Hydrogen (H2) and syngas (a mixture of H2 and carbon monoxide) can be thermochemically produced from various sources, such as fossil fuels, biomass, water, and solid wastes, via steam reforming, dry reforming, and partial oxidation. Hybrid filtration combustion (HFC) has been introduced to produce H2/syngas by gasifying solid fuels or by simultaneously reforming gaseous and solid fuels. This article presents a comprehensive review of HFC modeling, development of HFC reactors, industrial applications, and future directions. Until now, several mathematical models have been proposed and analytically and numerically solved with novel approaches to the relatively complex chemical kinetics found in these reactors.
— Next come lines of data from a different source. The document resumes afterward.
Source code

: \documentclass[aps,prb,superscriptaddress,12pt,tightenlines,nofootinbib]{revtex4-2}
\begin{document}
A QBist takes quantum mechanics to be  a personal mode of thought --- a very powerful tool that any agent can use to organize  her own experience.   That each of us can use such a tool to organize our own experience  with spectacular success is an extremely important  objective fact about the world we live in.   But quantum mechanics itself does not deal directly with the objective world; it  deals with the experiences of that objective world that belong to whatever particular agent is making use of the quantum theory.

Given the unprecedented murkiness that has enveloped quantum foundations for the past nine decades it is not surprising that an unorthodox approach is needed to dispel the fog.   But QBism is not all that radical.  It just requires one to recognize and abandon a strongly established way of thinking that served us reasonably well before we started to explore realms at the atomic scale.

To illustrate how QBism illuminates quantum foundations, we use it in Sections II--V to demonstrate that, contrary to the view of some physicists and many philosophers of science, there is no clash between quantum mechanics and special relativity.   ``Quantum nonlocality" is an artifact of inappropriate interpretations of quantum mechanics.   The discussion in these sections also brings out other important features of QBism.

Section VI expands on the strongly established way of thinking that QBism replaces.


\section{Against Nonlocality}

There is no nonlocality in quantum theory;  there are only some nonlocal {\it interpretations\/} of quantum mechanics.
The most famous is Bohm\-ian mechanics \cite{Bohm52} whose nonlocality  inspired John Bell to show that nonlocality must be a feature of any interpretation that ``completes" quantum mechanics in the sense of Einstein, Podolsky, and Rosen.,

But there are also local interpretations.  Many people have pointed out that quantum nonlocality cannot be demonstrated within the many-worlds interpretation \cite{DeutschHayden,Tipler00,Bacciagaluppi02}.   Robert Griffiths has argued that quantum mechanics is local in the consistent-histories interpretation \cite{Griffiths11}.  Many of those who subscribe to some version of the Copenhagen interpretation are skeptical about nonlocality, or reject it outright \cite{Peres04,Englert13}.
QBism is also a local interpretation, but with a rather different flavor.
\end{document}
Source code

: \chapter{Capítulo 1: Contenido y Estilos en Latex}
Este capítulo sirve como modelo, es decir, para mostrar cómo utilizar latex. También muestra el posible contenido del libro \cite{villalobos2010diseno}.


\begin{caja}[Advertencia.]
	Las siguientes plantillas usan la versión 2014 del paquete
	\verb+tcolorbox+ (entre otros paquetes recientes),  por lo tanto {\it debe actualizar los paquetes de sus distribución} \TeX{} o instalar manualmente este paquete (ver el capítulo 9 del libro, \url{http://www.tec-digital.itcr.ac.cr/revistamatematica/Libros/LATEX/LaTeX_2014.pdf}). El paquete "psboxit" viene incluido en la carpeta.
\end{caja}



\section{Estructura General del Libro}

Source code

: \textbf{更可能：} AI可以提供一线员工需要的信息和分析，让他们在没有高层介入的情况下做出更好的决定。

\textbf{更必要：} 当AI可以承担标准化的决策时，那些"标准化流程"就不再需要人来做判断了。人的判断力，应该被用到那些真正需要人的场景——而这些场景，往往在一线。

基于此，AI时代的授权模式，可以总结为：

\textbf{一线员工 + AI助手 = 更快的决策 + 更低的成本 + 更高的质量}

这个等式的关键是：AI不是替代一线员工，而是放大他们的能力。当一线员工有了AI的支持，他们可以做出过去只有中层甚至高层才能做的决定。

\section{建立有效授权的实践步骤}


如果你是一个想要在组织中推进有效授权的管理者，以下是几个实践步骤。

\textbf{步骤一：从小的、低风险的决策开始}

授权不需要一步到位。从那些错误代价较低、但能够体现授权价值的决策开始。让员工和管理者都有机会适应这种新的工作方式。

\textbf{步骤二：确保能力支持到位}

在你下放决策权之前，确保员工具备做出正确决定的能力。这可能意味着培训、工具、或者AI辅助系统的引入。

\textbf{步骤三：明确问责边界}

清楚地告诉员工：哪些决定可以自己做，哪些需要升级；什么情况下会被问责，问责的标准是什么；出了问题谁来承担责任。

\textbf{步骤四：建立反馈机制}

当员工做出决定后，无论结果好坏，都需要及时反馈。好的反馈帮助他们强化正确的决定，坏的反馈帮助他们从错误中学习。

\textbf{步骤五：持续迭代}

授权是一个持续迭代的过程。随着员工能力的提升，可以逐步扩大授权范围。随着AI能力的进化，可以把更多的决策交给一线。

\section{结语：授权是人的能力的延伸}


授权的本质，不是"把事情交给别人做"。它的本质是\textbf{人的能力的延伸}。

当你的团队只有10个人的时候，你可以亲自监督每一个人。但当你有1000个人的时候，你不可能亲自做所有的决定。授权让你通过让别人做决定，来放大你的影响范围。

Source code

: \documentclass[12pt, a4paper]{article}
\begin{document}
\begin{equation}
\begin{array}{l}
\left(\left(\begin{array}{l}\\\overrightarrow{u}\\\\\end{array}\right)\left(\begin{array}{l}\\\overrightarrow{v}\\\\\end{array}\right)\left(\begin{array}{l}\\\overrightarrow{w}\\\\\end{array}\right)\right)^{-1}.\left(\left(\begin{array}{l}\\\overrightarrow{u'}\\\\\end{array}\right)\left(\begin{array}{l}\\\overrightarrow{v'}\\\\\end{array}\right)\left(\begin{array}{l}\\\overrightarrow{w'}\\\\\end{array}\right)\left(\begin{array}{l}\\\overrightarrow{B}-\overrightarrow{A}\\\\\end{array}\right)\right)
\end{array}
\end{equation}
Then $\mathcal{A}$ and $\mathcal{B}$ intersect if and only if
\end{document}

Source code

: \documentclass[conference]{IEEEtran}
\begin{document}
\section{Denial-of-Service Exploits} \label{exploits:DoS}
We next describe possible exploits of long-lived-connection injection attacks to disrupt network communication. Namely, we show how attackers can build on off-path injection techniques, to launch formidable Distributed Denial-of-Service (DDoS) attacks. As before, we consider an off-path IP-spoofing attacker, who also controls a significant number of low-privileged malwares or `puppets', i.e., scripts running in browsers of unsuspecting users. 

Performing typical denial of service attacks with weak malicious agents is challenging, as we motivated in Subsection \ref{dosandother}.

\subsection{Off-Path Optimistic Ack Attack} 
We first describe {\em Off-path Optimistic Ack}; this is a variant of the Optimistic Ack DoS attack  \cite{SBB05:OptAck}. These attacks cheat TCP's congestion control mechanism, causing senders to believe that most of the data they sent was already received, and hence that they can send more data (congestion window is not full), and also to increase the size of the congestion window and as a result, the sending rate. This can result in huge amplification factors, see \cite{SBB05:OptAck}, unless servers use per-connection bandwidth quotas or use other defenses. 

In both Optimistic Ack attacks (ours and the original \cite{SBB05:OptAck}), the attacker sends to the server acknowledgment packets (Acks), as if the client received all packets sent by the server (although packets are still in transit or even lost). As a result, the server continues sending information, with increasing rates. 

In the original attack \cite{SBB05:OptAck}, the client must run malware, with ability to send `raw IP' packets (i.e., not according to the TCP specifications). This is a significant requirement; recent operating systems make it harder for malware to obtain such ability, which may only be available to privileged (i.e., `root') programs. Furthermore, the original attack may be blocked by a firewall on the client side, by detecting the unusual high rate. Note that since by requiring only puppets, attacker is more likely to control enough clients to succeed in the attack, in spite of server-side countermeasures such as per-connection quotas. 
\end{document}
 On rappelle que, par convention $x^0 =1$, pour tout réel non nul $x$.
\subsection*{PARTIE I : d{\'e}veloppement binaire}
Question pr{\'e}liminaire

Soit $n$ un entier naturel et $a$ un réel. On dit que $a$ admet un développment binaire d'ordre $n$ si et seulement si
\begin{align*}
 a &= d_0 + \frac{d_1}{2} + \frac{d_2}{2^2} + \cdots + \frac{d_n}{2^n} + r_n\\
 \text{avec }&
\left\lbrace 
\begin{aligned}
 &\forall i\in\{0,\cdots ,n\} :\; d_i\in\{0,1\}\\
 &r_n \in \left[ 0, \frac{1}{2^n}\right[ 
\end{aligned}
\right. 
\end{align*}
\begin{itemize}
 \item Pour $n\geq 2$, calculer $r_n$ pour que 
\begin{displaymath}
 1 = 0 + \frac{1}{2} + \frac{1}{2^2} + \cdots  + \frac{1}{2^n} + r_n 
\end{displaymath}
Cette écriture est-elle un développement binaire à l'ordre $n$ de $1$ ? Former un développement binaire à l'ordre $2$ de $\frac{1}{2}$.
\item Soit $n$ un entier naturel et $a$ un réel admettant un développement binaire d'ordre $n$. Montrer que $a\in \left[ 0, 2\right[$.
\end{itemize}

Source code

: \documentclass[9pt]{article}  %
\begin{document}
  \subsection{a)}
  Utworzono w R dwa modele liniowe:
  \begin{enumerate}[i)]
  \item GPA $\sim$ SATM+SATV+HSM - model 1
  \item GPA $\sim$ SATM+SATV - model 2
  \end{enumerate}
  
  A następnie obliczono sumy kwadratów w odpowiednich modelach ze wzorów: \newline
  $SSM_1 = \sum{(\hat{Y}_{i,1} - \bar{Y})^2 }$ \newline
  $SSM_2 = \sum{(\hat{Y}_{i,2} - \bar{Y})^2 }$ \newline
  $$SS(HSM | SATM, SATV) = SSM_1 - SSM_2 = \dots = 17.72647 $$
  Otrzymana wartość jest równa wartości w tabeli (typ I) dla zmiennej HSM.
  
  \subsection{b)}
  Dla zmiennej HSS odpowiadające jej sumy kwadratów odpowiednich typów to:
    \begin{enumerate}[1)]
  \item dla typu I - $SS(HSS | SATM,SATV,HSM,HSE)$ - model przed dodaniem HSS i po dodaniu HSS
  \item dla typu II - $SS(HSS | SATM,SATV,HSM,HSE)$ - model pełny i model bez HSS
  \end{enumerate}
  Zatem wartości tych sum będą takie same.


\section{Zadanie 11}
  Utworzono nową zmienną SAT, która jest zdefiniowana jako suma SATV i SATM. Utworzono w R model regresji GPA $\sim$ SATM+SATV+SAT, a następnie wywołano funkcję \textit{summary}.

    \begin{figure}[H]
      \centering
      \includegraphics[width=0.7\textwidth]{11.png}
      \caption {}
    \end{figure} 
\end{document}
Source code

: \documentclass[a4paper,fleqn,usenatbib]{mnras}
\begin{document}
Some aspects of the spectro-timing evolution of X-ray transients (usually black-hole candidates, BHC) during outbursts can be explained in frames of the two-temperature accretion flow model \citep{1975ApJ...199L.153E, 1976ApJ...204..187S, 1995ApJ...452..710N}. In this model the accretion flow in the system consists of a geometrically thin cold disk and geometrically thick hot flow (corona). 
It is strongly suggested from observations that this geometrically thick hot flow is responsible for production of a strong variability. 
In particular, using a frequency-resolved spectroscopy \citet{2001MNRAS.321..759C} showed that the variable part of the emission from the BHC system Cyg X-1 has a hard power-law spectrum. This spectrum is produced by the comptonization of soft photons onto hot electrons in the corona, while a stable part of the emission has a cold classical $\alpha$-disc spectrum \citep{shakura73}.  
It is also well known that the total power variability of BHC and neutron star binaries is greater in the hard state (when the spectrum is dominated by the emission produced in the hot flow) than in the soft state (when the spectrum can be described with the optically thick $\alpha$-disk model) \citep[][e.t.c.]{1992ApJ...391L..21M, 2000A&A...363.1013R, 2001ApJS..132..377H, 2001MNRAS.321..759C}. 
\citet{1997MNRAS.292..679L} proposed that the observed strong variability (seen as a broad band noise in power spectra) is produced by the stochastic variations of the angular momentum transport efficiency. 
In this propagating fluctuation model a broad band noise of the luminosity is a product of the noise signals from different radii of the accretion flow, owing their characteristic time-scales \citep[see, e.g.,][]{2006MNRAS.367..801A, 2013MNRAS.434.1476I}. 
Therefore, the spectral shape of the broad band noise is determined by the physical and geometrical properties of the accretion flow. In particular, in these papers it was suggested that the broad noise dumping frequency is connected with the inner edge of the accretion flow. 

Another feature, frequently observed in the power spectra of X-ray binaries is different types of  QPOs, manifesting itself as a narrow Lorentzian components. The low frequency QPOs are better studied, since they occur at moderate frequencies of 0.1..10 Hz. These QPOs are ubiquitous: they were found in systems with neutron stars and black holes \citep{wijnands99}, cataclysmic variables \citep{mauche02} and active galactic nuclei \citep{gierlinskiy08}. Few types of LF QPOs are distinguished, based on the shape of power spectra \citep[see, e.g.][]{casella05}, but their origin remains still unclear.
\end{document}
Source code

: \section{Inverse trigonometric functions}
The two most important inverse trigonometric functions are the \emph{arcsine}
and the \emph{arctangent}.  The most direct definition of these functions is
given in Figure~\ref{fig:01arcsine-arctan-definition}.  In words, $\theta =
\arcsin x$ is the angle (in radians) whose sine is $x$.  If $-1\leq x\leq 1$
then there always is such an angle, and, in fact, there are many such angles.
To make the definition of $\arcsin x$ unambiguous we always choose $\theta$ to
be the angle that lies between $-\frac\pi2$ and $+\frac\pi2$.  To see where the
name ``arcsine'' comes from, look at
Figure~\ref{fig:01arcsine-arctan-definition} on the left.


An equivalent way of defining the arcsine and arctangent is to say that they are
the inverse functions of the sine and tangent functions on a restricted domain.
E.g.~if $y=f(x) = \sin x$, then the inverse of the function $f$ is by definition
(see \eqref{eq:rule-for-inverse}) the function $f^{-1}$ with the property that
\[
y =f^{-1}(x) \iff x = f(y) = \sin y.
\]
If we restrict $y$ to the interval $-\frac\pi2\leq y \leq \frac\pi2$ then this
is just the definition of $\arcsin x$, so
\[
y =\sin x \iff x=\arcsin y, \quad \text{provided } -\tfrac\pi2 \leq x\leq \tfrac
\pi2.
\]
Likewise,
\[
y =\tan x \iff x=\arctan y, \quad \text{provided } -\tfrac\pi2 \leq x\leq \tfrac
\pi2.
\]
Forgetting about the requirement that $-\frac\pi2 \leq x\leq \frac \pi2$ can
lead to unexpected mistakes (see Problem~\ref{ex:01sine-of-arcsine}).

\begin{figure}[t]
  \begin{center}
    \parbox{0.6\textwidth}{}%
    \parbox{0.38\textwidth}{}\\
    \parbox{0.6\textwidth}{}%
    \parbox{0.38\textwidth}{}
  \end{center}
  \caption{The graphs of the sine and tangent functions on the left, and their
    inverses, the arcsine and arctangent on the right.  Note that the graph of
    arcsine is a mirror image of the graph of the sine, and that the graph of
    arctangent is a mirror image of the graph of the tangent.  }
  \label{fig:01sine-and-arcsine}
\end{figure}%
The HFC reactors for solid fuel gasification and simultaneous homogeneous and heterogeneous reactions have shown high temperatures in the reaction wave (900-2300 K) due to high heat recirculation inside. The geometry and orientation, hybrid porous bed compo-sition, gasifying agent, and mode of operation are crucial parameters for optimizing the hydrogen and syngas yield. The various solid feedstocks studied include coal, biomass, and polyethylene, and the gasifying agents used are air, steam, carbon dioxide, and premixed air/fuel flows. At the industrial scale, HFC has been successfully implemented for producing hydrogen/syngas from municipal solid waste. The present review has revealed the promising potential of this technology as an energy-efficient and sustainable alternative to produce H2 and syngas from various solid and gaseous feedstocks.